Metadata-Version: 2.1
Name: contextualized-topic-models
Version: 1.3.3
Summary: Contextualized Topic Models
Home-page: https://github.com/MilaNLProc/contextualized-topic-models
Author: Federico Bianchi
Author-email: f.bianchi@unibocconi.it
License: MIT license
Description: ===========================
        Contextualized Topic Models
        ===========================
        
        
        .. image:: https://img.shields.io/pypi/v/contextualized_topic_models.svg
                :target: https://pypi.python.org/pypi/contextualized_topic_models
        
        .. image:: https://travis-ci.com/MilaNLProc/contextualized-topic-models.svg
                :target: https://travis-ci.com/MilaNLProc/contextualized-topic-models
        
        .. image:: https://readthedocs.org/projects/contextualized-topic-models/badge/?version=latest
                :target: https://contextualized-topic-models.readthedocs.io/en/latest/?badge=latest
                :alt: Documentation Status
        
        
        Contextualized Topic Models (CTM) are a family of topic models that use pre-trained representations of language (e.g., BERT) to
        support topic modeling. See the papers for details:
        
        * `Cross-lingual Contextualized Topic Models with Zero-shot Learning` https://arxiv.org/pdf/2004.07737v1.pdf
        * `Pre-training is a Hot Topic: Contextualized Document Embeddings Improve Topic Coherence` https://arxiv.org/pdf/2004.03974.pdf
        
        **Combined Topic Model**
        
        .. image:: https://raw.githubusercontent.com/MilaNLProc/contextualized-topic-models/master/img/lm_topic_model.png
           :target: https://raw.githubusercontent.com/MilaNLProc/contextualized-topic-models/master/img/lm_topic_model.png
           :align: center
           :width: 400px
        
        **Fully Contextual Topic Model**
        
        .. image:: https://raw.githubusercontent.com/MilaNLProc/contextualized-topic-models/master/img/lm_topic_model_multilingual.png
           :target: https://raw.githubusercontent.com/MilaNLProc/contextualized-topic-models/master/img/lm_topic_model_multilingual.png
           :align: center
           :width: 400px
        
        Software details:
        
        * Free software: MIT license
        * Documentation: https://contextualized-topic-models.readthedocs.io.
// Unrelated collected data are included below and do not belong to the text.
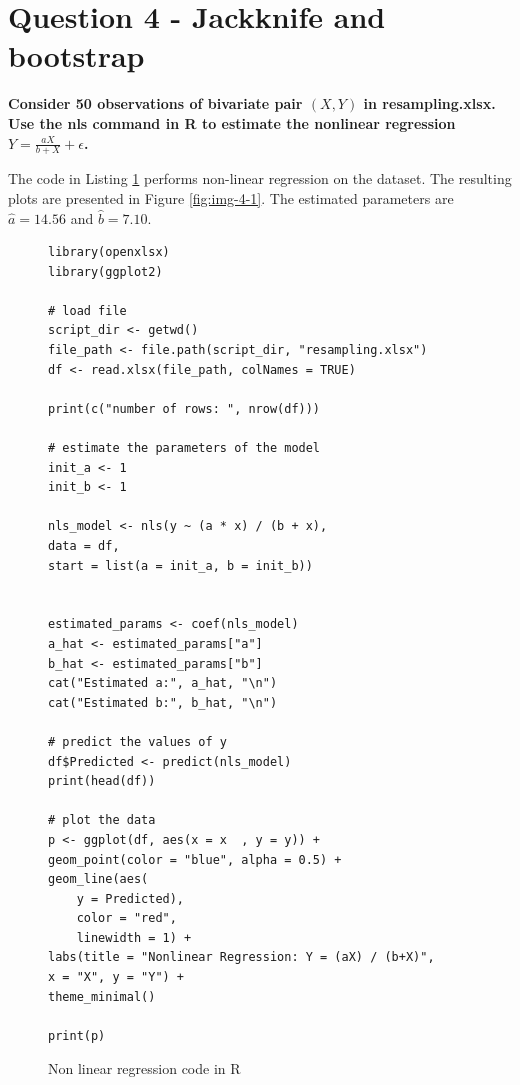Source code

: \documentclass[]{article}
\begin{document}
\section{Question 4 - Jackknife and bootstrap}

\textbf{Consider 50 observations of bivariate pair $(X,Y)$ in resampling.xlsx. Use the nls command in R to estimate the nonlinear regression $Y=\frac{aX}{b+X} + \epsilon$.}

\bigskip

The code in Listing \ref{lst:nls} performs non-linear regression on the dataset. The resulting plots are presented in Figure \ref{fig:img-4-1}. The estimated parameters are $\hat{a} = 14.56$ and $\hat{b} = 7.10$.


\begin{figure}[H]
	\captionsetup{type=lstlisting}
	\begin{lstlisting}
library(openxlsx)
library(ggplot2)

# load file
script_dir <- getwd()
file_path <- file.path(script_dir, "resampling.xlsx")
df <- read.xlsx(file_path, colNames = TRUE)

print(c("number of rows: ", nrow(df)))

# estimate the parameters of the model
init_a <- 1
init_b <- 1

nls_model <- nls(y ~ (a * x) / (b + x),
data = df,
start = list(a = init_a, b = init_b))


estimated_params <- coef(nls_model)
a_hat <- estimated_params["a"]
b_hat <- estimated_params["b"]
cat("Estimated a:", a_hat, "\n")
cat("Estimated b:", b_hat, "\n")

# predict the values of y
df$Predicted <- predict(nls_model)
print(head(df))

# plot the data
p <- ggplot(df, aes(x = x  , y = y)) +
geom_point(color = "blue", alpha = 0.5) +
geom_line(aes(
	y = Predicted),
	color = "red",
	linewidth = 1) +
labs(title = "Nonlinear Regression: Y = (aX) / (b+X)",
x = "X", y = "Y") +
theme_minimal()

print(p)
	\end{lstlisting}
\caption{Non linear regression code in R}
\label{lst:nls}
\end{figure}
\end{document}
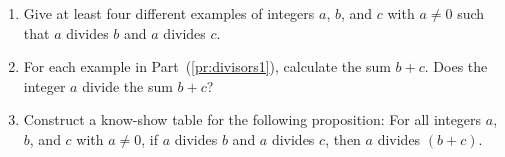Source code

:\begin{prog}\label{pr:divisors} \hfill
\begin{enumerate}
\item Give at least four different examples of integers  $a$, $b$, and  $c$  with $a \ne 0$ such that  $a$  divides  $b$  and  $a$  divides  $c$.
\label{pr:divisors1}%

\item For each example in Part~(\ref{pr:divisors1}), calculate the sum  $b + c$.  Does the integer  $a$  divide the sum  $b + c$?
\label{pr:divisors2}%

\item Construct a know-show table for the following proposition:  For all integers $a$, $b$, and  $c$  with 
$a \ne 0$, if $a$ divides $b$ and $a$ divides $c$, then $a$ divides $(b + c)$.
\label{pr:divisors3}%
 

\end{enumerate}
\end{prog}
\hbreak

\endinput
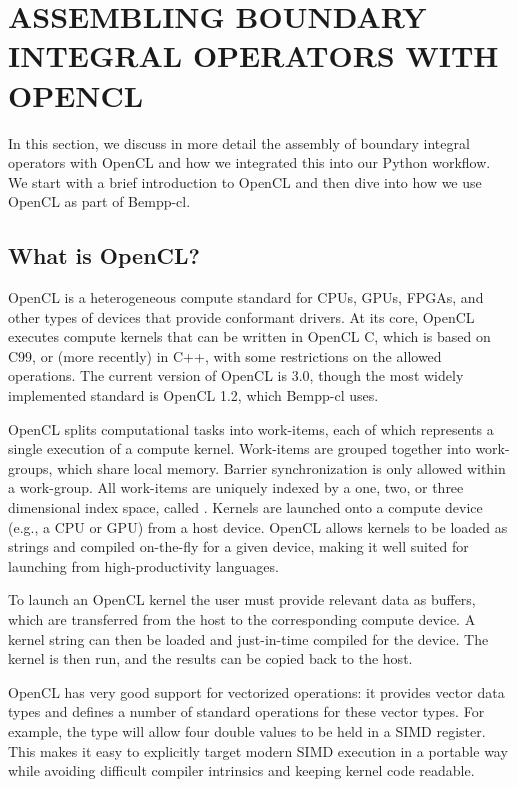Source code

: \section{ASSEMBLING BOUNDARY INTEGRAL OPERATORS WITH OPENCL}

In this section, we discuss in more detail the assembly of boundary integral operators with OpenCL
and how we integrated this into our Python workflow. We start with a brief introduction to OpenCL and then
dive into how we use OpenCL as part of Bempp-cl.

\subsection{What is OpenCL?}

OpenCL \cite{opencl} is a heterogeneous compute standard for CPUs, GPUs, FPGAs, and other types of devices that provide conformant drivers. At its core, OpenCL executes compute kernels that can be written in OpenCL C, which is based on C99, or (more recently) in C++, with some restrictions on the allowed operations. The current version of OpenCL is 3.0, though the most widely implemented standard is OpenCL 1.2, which Bempp-cl uses.

OpenCL splits computational tasks into work-items, each of which represents a single execution of a compute kernel. Work-items are grouped together into work-groups, which share local memory. Barrier synchronization is only allowed within a work-group. All work-items are uniquely indexed by a one, two, or three dimensional index space, called . Kernels are launched onto a compute device (e.g., a CPU or GPU) from a host device. OpenCL allows kernels to be loaded as strings and compiled on-the-fly for a given device, making it well suited for launching from high-productivity languages.

To launch an OpenCL kernel the user must provide relevant data as buffers, which are transferred from the host to the corresponding compute device. A kernel string can then be loaded and just-in-time compiled for the device. The kernel is then run, and the results can be copied back to the host.

OpenCL has very good support for vectorized operations: it provides vector data types and defines a number of standard operations for these vector types. For example, the type \mbox{} will allow four double values to be held in a SIMD register. This makes it easy to explicitly target modern SIMD execution in a portable way while avoiding difficult compiler intrinsics and keeping kernel code readable.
        * Super big shout-out to `Stephen Carrow`_ for creating the awesome https://github.com/estebandito22/PyTorchAVITM package from which we constructed the foundations of this package. We are happy to redistribute again this software under the MIT License.
        
        
        
        Features
        --------
        
        * Combines BERT and Neural Variational Topic Models
        * Two different methodologies: combined, where we combine BoW and BERT embeddings and contextual, that uses only BERT embeddings
        * Includes methods to create embedded representations and BoW
        * Includes evaluation metrics
        
        
        Quick Guide
        -----------
        
        Install the package using pip
        
        .. code-block:: bash
        
            pip install -U contextualized_topic_models
        
        
        The contextual neural topic model can be easily instantiated using few parameters (although there is a wide range of
        parameters you can use to change the behaviour of the neural topic model). When you generate
        embeddings with BERT remember that there is a maximum length and for documents that are too long some words will be ignored.
        
        An important aspect to take into account is which network you want to use: the one that combines BERT and the BoW or the one that just uses BERT.
        It's easy to swap from one to the other:
        
        Combined Topic Model:
        
        .. code-block:: python
        
            CTM(input_size=len(handler.vocab), bert_input_size=512, inference_type="combined", n_components=50)
        
        Fully Contextual Topic Model:
        
        .. code-block:: python
        
            CTM(input_size=len(handler.vocab), bert_input_size=512, inference_type="contextual", n_components=50)
        
        
        Contextual Topic Modeling
        -------------------------
        
        Here is how you can use the combined topic model. The high level API is pretty easy to use:
        
        .. code-block:: python
        
            from contextualized_topic_models.models.ctm import CTM
            from contextualized_topic_models.utils.data_preparation import TextHandler
            from contextualized_topic_models.utils.data_preparation import bert_embeddings_from_file
            from contextualized_topic_models.datasets.dataset import CTMDataset
        
            handler = TextHandler("documents.txt")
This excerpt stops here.